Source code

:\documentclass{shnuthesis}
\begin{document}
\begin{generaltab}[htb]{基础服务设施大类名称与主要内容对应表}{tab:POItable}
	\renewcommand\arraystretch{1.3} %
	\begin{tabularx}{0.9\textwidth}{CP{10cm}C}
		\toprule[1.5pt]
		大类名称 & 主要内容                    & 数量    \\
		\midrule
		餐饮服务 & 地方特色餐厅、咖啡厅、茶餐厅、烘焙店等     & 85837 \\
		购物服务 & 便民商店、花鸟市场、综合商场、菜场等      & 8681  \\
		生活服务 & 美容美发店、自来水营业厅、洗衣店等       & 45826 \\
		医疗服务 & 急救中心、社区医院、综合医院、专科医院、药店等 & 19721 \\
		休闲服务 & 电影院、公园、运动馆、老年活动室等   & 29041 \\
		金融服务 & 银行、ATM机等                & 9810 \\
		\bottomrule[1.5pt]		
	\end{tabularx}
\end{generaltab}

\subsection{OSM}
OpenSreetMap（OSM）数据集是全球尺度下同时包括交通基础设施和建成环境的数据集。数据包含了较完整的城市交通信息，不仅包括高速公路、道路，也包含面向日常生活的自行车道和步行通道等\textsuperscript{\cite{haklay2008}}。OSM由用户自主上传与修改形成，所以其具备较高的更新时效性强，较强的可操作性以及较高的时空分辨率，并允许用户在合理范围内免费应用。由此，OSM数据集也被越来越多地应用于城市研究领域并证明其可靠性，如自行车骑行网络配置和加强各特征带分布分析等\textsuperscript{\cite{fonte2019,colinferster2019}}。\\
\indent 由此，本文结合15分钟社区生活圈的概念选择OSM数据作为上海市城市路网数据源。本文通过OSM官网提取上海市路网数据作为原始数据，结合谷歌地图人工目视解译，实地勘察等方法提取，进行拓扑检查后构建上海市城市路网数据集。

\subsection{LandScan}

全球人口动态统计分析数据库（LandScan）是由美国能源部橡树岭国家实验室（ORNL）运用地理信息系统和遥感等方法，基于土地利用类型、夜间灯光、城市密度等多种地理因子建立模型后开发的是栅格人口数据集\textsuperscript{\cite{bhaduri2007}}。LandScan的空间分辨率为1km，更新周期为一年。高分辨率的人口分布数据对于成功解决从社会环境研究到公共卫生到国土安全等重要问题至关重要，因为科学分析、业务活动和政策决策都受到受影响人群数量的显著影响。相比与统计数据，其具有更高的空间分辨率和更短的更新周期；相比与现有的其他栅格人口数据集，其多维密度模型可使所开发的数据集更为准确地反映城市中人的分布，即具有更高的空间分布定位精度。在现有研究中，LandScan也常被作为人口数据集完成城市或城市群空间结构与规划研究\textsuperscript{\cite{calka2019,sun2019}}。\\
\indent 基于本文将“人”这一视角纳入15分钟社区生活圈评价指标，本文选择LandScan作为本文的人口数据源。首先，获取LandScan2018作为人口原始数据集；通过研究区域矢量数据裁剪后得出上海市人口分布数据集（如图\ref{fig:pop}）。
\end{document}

------

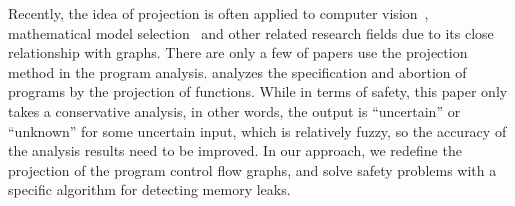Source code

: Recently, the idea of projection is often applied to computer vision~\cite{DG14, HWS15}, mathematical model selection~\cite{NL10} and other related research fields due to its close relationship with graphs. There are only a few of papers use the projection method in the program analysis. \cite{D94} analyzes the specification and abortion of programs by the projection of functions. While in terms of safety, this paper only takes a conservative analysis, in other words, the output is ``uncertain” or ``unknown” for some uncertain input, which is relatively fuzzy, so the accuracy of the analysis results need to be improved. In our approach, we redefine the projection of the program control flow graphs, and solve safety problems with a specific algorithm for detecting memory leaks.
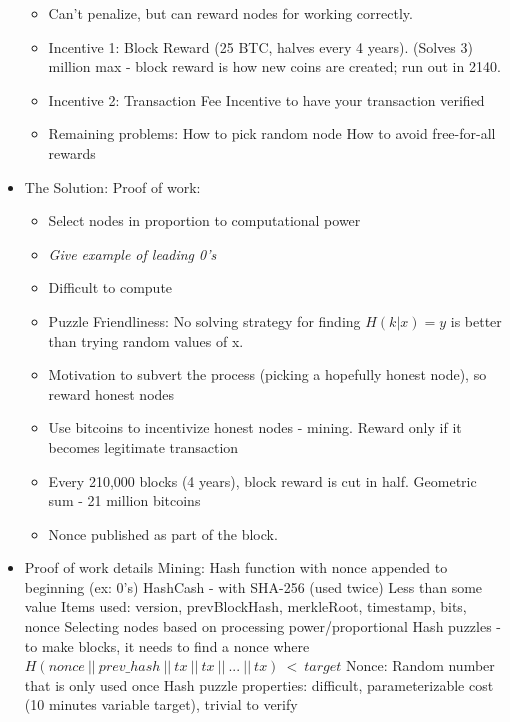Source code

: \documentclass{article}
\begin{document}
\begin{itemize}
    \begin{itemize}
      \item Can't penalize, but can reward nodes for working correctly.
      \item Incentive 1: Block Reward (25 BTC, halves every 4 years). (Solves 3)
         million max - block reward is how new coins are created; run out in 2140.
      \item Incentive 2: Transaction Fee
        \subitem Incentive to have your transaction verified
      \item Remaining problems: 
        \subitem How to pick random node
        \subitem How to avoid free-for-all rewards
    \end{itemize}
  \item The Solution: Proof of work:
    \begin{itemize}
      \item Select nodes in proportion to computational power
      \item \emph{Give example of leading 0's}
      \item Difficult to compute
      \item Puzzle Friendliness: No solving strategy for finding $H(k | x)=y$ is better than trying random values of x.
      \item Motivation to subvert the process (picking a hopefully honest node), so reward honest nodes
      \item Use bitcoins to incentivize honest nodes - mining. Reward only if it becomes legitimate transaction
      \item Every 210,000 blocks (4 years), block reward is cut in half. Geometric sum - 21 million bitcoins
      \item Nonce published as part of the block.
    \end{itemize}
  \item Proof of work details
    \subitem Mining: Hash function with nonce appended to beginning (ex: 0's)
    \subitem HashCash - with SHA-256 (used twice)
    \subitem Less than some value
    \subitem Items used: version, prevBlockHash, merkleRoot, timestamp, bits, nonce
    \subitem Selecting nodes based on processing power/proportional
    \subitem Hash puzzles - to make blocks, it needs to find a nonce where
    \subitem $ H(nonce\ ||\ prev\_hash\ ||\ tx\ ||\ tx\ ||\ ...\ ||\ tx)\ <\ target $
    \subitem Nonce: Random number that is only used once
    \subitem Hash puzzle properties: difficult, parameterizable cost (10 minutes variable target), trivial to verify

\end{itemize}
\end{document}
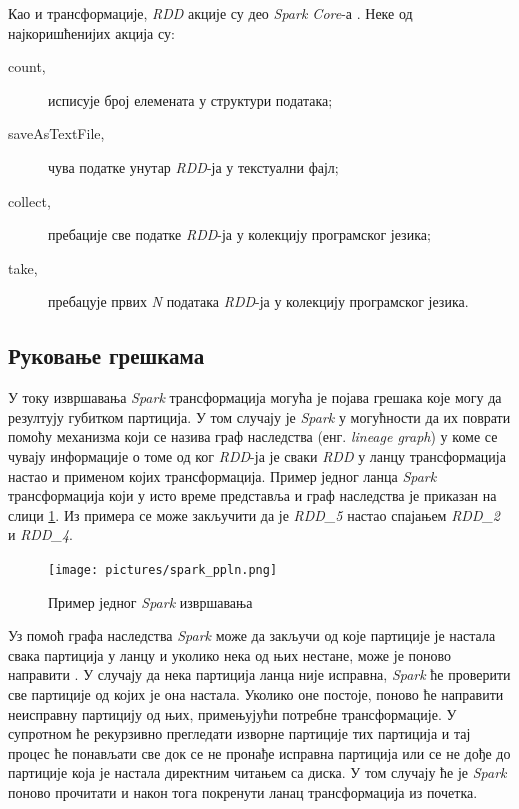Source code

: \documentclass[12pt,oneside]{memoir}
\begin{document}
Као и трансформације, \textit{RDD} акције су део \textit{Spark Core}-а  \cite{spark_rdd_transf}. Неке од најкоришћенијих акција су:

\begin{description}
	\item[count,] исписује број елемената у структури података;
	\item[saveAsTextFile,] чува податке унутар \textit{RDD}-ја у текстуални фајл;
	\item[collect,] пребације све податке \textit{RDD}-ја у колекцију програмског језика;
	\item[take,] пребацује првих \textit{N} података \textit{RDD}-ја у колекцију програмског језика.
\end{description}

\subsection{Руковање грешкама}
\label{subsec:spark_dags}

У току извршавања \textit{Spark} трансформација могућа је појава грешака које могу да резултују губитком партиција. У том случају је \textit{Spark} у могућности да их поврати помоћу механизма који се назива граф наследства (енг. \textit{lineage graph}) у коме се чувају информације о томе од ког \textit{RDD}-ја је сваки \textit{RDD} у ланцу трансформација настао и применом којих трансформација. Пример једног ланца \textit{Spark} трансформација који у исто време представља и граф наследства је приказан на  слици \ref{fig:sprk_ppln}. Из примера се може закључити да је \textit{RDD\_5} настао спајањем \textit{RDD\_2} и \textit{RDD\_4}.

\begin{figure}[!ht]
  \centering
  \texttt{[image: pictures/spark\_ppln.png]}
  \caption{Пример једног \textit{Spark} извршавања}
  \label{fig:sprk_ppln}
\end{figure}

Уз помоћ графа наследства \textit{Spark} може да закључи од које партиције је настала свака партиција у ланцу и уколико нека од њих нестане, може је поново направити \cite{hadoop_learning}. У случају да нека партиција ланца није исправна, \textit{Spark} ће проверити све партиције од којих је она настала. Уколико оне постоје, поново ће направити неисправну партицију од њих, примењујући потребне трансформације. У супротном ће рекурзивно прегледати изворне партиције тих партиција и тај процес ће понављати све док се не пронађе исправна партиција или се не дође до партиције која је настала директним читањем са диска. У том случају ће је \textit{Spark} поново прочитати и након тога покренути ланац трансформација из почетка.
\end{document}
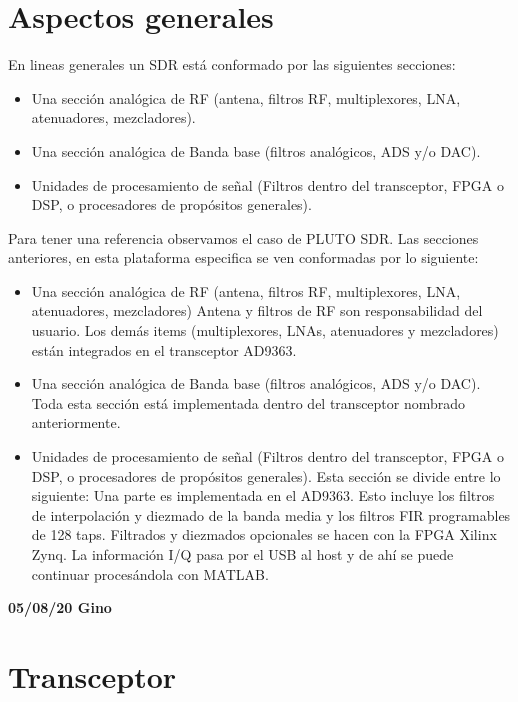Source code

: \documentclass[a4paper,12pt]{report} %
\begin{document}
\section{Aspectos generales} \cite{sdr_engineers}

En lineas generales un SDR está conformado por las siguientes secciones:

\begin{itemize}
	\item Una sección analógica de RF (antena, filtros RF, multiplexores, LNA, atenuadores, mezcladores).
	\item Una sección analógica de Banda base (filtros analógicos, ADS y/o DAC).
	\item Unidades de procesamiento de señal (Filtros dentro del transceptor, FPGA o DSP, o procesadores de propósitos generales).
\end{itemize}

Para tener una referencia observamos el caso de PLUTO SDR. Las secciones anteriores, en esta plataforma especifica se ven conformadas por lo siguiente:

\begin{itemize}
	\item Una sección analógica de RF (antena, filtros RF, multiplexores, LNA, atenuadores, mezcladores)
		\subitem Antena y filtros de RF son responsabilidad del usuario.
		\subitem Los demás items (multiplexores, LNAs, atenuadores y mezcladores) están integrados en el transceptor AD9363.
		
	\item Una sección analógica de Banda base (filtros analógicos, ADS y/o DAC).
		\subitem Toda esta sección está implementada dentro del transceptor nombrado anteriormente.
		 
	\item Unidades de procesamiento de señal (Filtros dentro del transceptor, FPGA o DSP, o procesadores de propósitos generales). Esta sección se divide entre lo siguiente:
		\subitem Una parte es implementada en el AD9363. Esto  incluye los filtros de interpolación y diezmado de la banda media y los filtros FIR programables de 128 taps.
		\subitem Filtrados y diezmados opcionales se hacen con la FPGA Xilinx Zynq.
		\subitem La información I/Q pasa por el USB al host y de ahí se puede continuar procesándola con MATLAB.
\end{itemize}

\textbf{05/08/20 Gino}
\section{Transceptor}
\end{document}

------

**What needs to be done**
Using the material above, filter for lines holding "documentclass" and copy each one.

**Your response**
:\documentclass{shnuthesis}
: \documentclass{article}
: \documentclass[12pt,oneside]{memoir}
: \documentclass[a4paper,12pt]{report} %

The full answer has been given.